Psalm 90:5 You sweep them away as with a flood; they are like a dream, like grass that is renewed in the morning:
6 in the morning it flourishes and is renewed; in the evening it fades and withers.
7 For we are brought to an end by your anger; by your wrath we are dismayed.


Anyway I see you did not try to defend your mountains argument. What are the chances you will drag it up again later even though you could not support it now?

Moses wasn't a slave and he was the one who said 'our'.
Yes, Moses thought of them, most of the time, as his people.
Being his people and sharing their our lifespan are two very different things. Moses still said the days of our life.

So why claim he only had a slave's lifespan of 70 or 80 when he had lived half his life in luxury and the rest just herding sheep? Your interpretation simply does not fit the context of the psalm, or the ages ascribed to the slaves. Of course Moses never said he was talking about slaves.
I don't. He was talking about the people. He didn't knmow when he would die yet. Especially if this was written just before God called him to deliver them??! (80) No wonder that '80' scared him.
How long did his dad live? How long did everybody live at that time? If the lives of the patriarchs are literal, his father lived to 137, his grandfather lived to 133, his great grandfather lived to 137 and his great great grandfather Abraham lived to 175. Why should he think he had a lifespan of 70 or 80? Unless that really was the normal lifespan.

Aaron lived in Goshen where the slave cities were and there is nothing in the bible that suggests Aaron was a lawyer, or Amram or Miriam or Joshua and Caleb or the elder or the old folk. You are making up your 70 year average out of thin air. Funny how you have to ignore the lifespans in the bible to keep your interpretation of lifespans in the bible literal.
There were no lawyers then. But he had learned ho to be a real good speaker, and negotiator. Doesn't sound to me like something one leans being lashed, and worked 16 hot hours of the day!
You are assuming Aaron was only a good talker because of his education. Moses was the one with the education and it didn't make him eloquent. Being a slave does teach you eloquence, but it won't stop someone with the gift of the gab talking.

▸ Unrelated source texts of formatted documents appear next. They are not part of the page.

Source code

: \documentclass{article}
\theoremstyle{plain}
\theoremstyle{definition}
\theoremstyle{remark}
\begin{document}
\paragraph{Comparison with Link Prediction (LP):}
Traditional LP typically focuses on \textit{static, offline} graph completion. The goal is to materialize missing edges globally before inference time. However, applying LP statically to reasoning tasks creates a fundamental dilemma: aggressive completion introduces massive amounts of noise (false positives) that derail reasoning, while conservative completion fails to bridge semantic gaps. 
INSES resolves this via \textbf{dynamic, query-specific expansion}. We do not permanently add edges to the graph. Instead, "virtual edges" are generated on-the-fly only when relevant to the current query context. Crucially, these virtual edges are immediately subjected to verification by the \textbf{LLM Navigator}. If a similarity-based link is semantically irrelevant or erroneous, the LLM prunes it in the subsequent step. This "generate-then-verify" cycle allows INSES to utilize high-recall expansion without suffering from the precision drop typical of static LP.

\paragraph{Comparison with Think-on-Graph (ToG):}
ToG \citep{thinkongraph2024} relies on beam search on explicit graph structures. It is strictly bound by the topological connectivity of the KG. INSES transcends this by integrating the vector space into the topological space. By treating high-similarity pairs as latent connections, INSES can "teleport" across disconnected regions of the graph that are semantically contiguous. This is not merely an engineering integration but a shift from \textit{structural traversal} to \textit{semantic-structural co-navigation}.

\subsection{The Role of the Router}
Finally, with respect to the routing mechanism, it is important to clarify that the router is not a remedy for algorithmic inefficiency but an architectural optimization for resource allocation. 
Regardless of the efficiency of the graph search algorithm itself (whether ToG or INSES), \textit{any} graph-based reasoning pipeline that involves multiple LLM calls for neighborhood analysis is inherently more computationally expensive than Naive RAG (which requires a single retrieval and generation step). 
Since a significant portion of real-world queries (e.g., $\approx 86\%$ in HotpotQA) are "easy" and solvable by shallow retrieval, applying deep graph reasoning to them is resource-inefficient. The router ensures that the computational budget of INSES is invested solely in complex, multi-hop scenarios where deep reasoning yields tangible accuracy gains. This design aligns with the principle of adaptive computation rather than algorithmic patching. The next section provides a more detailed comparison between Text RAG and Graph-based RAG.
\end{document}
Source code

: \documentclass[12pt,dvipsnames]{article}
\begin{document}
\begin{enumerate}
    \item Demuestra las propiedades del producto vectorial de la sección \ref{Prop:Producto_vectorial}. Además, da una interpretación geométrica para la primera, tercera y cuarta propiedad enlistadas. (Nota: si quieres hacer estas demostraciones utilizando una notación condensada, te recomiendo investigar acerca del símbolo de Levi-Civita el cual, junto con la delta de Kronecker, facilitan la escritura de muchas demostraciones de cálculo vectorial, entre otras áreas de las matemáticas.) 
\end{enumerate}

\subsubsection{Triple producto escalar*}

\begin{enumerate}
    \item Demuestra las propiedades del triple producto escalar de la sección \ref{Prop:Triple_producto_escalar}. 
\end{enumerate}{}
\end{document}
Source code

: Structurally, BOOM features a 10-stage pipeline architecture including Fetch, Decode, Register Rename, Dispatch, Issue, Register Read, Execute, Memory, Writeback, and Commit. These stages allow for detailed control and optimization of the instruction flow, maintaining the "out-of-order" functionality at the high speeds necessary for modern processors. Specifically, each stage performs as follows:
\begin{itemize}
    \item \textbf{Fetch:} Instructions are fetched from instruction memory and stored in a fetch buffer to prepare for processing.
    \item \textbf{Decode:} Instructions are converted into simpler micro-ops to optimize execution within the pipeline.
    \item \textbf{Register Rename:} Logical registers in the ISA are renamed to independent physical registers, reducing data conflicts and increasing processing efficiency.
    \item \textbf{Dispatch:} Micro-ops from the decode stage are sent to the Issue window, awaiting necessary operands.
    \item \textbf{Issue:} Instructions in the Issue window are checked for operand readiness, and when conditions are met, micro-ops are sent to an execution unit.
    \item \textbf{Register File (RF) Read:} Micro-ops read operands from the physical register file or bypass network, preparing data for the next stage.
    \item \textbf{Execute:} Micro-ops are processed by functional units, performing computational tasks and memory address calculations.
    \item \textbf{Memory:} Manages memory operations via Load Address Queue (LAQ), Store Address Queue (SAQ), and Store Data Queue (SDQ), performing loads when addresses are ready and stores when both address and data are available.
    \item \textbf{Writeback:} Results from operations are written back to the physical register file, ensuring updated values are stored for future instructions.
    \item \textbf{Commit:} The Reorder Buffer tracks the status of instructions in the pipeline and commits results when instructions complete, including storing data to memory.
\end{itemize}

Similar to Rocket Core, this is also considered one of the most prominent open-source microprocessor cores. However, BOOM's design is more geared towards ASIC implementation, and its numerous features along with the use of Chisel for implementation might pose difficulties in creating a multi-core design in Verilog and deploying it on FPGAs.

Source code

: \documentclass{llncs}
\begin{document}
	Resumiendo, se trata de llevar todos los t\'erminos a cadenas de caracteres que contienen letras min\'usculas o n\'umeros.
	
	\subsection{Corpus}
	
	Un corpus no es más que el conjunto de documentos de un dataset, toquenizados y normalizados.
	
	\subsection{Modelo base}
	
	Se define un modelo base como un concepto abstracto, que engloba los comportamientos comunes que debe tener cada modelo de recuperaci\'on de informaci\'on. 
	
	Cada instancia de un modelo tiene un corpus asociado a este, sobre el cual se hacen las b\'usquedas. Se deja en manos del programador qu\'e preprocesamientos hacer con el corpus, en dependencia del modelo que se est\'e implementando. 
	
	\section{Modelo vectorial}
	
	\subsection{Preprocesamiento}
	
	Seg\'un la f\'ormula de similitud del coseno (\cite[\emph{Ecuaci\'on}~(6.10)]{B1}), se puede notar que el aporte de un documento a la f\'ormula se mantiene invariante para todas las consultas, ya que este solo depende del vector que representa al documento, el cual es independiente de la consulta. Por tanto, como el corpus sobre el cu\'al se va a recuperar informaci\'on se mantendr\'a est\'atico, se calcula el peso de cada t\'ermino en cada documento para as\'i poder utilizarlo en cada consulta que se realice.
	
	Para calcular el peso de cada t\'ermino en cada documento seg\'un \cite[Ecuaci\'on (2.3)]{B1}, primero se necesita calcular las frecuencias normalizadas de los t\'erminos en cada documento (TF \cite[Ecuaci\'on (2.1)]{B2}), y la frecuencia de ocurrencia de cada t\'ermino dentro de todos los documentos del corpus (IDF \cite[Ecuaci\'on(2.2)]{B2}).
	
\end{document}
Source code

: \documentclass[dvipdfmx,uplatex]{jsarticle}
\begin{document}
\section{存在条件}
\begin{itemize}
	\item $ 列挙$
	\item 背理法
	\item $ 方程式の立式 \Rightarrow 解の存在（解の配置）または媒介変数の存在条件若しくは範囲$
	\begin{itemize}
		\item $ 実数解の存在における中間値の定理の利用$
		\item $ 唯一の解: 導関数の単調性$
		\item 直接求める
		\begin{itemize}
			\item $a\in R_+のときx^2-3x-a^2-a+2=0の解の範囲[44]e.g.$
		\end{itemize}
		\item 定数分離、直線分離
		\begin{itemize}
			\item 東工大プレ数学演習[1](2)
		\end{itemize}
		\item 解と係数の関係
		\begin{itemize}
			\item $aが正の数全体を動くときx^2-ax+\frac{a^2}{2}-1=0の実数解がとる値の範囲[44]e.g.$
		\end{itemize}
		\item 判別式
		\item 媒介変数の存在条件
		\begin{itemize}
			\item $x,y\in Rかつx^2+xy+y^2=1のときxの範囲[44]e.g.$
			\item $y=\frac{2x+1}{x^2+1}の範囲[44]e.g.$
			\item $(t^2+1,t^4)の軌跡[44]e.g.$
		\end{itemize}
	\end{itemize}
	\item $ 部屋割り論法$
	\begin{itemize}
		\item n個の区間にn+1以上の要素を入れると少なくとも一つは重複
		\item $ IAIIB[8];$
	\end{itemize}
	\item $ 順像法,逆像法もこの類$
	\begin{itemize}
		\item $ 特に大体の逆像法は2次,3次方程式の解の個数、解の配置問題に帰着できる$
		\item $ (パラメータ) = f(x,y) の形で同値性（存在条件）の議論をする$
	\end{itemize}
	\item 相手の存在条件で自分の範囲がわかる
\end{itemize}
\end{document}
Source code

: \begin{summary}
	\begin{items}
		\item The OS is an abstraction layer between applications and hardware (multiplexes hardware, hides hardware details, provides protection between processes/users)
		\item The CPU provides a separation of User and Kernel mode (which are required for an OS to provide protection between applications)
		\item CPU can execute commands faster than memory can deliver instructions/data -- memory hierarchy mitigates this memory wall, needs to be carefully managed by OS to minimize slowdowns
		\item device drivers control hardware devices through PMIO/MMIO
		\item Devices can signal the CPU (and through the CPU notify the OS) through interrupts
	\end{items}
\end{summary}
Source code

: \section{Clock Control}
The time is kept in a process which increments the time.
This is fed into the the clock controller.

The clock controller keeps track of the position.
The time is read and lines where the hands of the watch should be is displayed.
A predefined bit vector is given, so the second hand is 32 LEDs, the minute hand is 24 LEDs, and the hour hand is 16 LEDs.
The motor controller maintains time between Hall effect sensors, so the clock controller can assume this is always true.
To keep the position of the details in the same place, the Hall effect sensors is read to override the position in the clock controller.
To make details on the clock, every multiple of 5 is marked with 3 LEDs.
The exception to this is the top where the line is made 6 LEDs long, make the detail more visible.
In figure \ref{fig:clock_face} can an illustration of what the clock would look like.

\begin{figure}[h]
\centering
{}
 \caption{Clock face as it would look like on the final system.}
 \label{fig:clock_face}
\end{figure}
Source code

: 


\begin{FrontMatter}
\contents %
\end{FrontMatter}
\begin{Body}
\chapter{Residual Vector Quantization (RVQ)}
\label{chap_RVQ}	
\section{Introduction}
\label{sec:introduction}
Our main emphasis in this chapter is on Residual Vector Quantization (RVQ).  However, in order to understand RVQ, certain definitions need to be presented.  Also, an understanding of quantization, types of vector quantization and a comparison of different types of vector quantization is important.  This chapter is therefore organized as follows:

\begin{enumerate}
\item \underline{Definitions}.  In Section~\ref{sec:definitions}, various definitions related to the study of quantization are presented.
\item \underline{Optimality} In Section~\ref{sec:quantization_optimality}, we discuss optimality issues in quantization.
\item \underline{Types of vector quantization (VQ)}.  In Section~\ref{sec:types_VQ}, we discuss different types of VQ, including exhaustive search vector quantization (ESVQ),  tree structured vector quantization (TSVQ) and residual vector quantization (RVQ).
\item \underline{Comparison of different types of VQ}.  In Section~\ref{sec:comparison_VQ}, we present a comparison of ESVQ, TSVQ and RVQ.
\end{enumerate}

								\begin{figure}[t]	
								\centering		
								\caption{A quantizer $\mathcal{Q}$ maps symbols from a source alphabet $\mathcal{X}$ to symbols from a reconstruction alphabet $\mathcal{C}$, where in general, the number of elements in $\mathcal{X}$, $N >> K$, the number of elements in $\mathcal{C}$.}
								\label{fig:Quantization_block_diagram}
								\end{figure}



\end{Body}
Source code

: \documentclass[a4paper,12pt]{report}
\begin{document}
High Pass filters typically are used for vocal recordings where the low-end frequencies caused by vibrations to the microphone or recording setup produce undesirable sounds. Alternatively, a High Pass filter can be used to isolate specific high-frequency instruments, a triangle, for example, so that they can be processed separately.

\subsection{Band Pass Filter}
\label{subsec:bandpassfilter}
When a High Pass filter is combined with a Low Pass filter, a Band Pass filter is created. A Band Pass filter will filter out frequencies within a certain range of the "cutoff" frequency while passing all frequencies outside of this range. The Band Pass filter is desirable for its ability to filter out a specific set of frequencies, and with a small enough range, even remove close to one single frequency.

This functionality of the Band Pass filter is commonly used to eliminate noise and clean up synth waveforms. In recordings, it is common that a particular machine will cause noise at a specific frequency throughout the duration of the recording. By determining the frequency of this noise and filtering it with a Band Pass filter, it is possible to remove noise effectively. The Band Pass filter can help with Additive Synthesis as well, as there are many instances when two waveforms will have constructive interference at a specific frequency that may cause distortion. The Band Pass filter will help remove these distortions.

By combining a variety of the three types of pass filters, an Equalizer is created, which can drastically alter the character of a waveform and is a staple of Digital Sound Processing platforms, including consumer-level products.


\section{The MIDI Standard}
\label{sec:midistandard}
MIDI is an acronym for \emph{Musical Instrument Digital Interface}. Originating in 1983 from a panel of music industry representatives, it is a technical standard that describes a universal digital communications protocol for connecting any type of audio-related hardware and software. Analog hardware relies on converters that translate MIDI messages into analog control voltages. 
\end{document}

Incidentally, Moses seems pretty eloquent himself in psalm 90, hardly the man slow of speech and tongue who wandered out of the desert, much more like Moses at the end of his life, as we see in his poetry in Deuteronomy. The intercession and knowledge of the Lord fits Moses leading the Israelites in the wilderness much better than before the Exodus, as does his knowledge of Yahweh's name, which God revealed to him in the burning bush. He was pretty busy when he went to see pharaoh, as well as not being very eloquent. So the Israelites weren't slaves anymore when he wrote the psalm and according to you the slavery didn't effect their lifespans once they were freed :D Of course then we are into Kadesh and the generation condemned to die in the forty years of wilderness when their lifespan depended on their age leaving Egypt not how strong they were. They certainly don't fit. However if this is the mature man of God who has learned to know his God and has learned to intercede for his people, who had learned eloquence and how to write poetry by the end of his life, then most of the people he was leading were the new generation whose lives would neither have been affected by slavery or Kadesh. Combine that with the complete lack of any reference to slavery and we see that Moses was simply talking about normal human lifespans.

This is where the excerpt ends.